Direction: I don’t think anyone could fully associate Barbet Schroeder, an acclaimed director who should have been retired by now, into a certain type of genre filmmaking. He is a very versatile director who has made very different movies in type, tone or budget. Schroeder’s career spans low-budget guerilla films like “Our Lady of the Assasins”, powerful drama films like “Reversal of Fortune” and “More” and not-so-great thrillers like “Kiss of Death” and “Single White Female”. Although it involves a very powerful and stylistically engaging opening shot, “Murder by Numbers”, with its almost typical made for T.V. direction and its cheap looking ending, belongs in the last category.

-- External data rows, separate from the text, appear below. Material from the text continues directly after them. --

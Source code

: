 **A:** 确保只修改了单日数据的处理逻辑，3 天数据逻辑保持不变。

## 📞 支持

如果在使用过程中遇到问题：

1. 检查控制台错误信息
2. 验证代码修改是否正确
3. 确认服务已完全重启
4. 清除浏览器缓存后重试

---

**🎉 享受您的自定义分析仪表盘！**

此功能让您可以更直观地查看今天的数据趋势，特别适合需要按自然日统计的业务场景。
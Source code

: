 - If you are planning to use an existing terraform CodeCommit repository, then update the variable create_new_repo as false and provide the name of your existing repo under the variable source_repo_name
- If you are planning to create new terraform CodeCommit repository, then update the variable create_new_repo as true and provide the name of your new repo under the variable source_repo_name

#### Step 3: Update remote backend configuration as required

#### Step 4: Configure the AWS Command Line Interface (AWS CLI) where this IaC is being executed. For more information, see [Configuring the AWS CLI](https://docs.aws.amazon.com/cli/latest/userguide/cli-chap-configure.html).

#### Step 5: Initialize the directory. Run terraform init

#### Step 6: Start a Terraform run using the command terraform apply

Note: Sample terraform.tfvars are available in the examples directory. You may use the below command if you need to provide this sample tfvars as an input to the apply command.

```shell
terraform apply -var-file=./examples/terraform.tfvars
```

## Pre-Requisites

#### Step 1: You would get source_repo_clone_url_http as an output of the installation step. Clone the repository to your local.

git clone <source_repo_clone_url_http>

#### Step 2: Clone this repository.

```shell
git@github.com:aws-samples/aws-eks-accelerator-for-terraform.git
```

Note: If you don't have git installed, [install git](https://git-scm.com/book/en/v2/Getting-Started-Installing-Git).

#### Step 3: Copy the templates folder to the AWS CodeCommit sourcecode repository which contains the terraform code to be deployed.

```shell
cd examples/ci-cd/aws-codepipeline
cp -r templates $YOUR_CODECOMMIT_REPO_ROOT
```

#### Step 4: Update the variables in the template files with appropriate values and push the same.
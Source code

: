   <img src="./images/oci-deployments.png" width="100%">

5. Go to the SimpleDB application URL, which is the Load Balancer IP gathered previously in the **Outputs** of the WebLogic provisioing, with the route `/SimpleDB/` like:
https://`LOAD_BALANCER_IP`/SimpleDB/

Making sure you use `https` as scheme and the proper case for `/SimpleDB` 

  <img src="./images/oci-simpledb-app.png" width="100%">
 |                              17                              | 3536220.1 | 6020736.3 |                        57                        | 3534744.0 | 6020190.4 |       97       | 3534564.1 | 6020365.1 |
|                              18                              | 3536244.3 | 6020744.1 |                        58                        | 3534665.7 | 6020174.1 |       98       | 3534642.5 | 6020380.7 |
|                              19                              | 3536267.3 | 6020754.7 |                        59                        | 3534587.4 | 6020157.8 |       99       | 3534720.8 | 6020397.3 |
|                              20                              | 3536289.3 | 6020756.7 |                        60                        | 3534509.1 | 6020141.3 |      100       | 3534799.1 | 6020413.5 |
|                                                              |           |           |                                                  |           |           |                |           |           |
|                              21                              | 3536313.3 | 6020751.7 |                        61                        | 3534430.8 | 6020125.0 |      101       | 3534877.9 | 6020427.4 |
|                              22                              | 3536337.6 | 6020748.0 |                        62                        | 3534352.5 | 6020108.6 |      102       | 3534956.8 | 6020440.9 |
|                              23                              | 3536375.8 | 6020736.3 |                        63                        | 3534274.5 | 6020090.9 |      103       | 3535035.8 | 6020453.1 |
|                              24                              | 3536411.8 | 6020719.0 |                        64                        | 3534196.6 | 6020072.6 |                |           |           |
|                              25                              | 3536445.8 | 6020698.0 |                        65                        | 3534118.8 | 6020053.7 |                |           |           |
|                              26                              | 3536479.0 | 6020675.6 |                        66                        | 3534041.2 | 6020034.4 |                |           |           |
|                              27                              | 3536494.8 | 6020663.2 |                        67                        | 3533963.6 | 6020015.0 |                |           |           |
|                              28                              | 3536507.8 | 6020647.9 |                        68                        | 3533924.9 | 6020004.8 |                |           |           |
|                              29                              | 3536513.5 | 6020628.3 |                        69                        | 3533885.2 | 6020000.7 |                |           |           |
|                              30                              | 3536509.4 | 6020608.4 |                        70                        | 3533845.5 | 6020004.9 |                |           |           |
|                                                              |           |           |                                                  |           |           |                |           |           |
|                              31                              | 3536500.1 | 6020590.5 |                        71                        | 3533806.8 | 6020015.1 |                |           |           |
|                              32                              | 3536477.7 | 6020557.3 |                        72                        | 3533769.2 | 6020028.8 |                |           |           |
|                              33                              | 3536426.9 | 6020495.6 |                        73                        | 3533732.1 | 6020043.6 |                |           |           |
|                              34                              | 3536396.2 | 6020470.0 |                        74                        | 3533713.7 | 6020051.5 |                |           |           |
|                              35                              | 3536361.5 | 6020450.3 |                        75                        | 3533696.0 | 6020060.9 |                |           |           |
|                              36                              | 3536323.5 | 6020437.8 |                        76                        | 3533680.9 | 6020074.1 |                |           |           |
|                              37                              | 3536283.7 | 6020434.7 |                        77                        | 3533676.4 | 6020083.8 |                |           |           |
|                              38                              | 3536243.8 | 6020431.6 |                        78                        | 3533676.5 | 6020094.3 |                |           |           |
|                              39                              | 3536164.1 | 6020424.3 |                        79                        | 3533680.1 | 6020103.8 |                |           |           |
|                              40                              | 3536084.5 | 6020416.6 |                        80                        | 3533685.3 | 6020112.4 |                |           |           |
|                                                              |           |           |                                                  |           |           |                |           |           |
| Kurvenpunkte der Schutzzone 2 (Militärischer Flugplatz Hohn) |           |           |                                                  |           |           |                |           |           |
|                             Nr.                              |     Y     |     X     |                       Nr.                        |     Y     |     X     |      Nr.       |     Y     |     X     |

Acting/Characters: Sandra Bullock, who hasn’t portrayed a troubled masculine FBI agent since “Miss Congeniality”, manages to convey some believability in her character without turning her into a caricature but still comes up with a character that can not manage to relate herself with the subject matter of the plot simply because she herself is given so much non-related stuff to do. Ben Chaplin, who I liked since “The Thin Red Line”, portrays the shy but subversive partner of Bullock with a quite sense of originality suggesting some form of role reversal bur he also crumbles under the script’s outward style. Ryan Gosling and Michael Pitt “become” the killer teenagers, conveying them on to the screen with a sense of calm eccentricity that doesn’t ooze into unrelenting and erratic psychopathic characterizations but they soon become obsolete because of the movie’s unrelenting quest to convey some sort of sympathy for its main female character.

The Movie: If “Murder by Number” was shot as an independent film that could have transferred its violence without a sense of self-censorship, that was focused on getting into the mindset of its realistic characters and that didn’t involve a main character who doesn’t go to the scene of a murder crime with a perfect looking hairstyle and full on make-up (Marge Gunderson from “Fargo” is a great example of that), it could have been a special piece of film. But with the way it is today, it cannot go far from being a typical thriller that focuses on all the wrong places. During one scene of the movie, when Cassie Maywheather calls the victim by her first name, her supervisor warns her by saying “You should identify with the killer. Not with the victim”. I don’t think there is another movie in the world that manages to so perfectly explain its biggest problem within itself.